Dataset excerpts
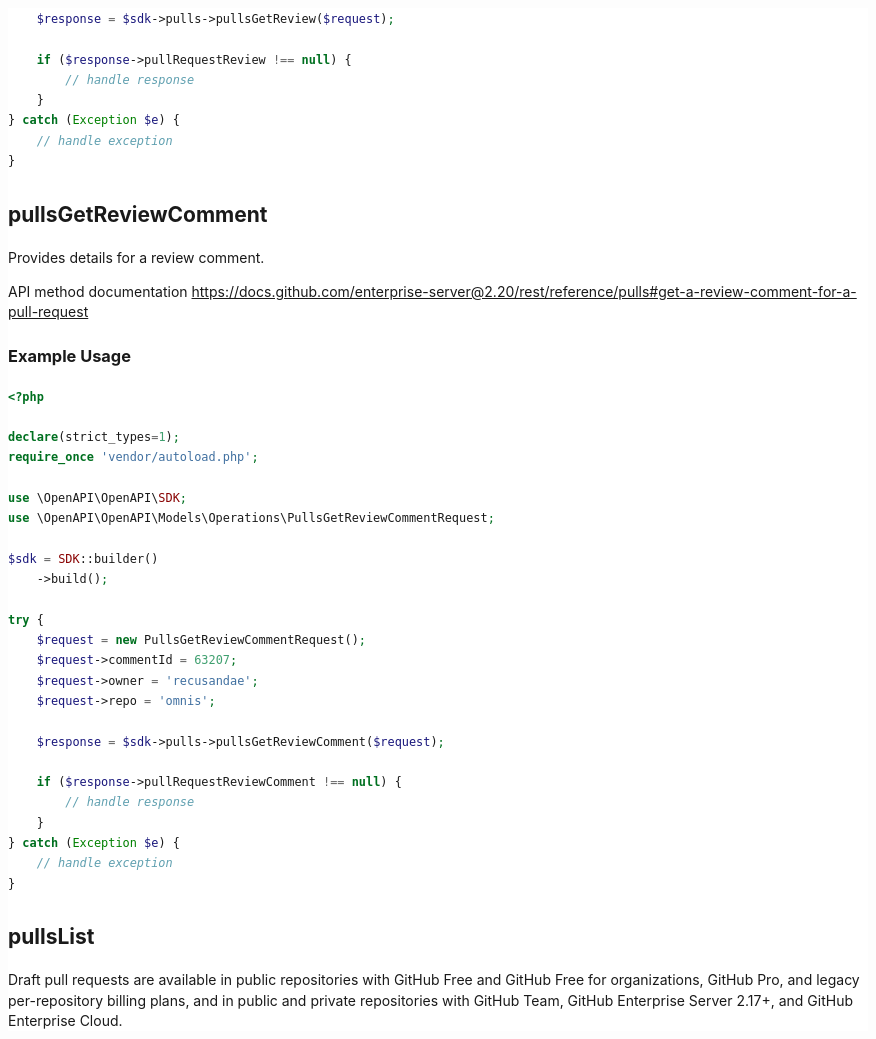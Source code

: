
 ```php
    $response = $sdk->pulls->pullsGetReview($request);

    if ($response->pullRequestReview !== null) {
        // handle response
    }
} catch (Exception $e) {
    // handle exception
}
```

## pullsGetReviewComment

Provides details for a review comment.

API method documentation
<https://docs.github.com/enterprise-server@2.20/rest/reference/pulls#get-a-review-comment-for-a-pull-request>

### Example Usage

```php
<?php

declare(strict_types=1);
require_once 'vendor/autoload.php';

use \OpenAPI\OpenAPI\SDK;
use \OpenAPI\OpenAPI\Models\Operations\PullsGetReviewCommentRequest;

$sdk = SDK::builder()
    ->build();

try {
    $request = new PullsGetReviewCommentRequest();
    $request->commentId = 63207;
    $request->owner = 'recusandae';
    $request->repo = 'omnis';

    $response = $sdk->pulls->pullsGetReviewComment($request);

    if ($response->pullRequestReviewComment !== null) {
        // handle response
    }
} catch (Exception $e) {
    // handle exception
}
```

## pullsList

Draft pull requests are available in public repositories with GitHub Free and GitHub Free for organizations, GitHub Pro, and legacy per-repository billing plans, and in public and private repositories with GitHub Team, GitHub Enterprise Server 2.17+, and GitHub Enterprise Cloud.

(Work instruction):
Please find all lines of the entries that hold the string "PullsGetReviewCommentRequest" and copy them.

(Written answer):
use \OpenAPI\OpenAPI\Models\Operations\PullsGetReviewCommentRequest;
    $request = new PullsGetReviewCommentRequest();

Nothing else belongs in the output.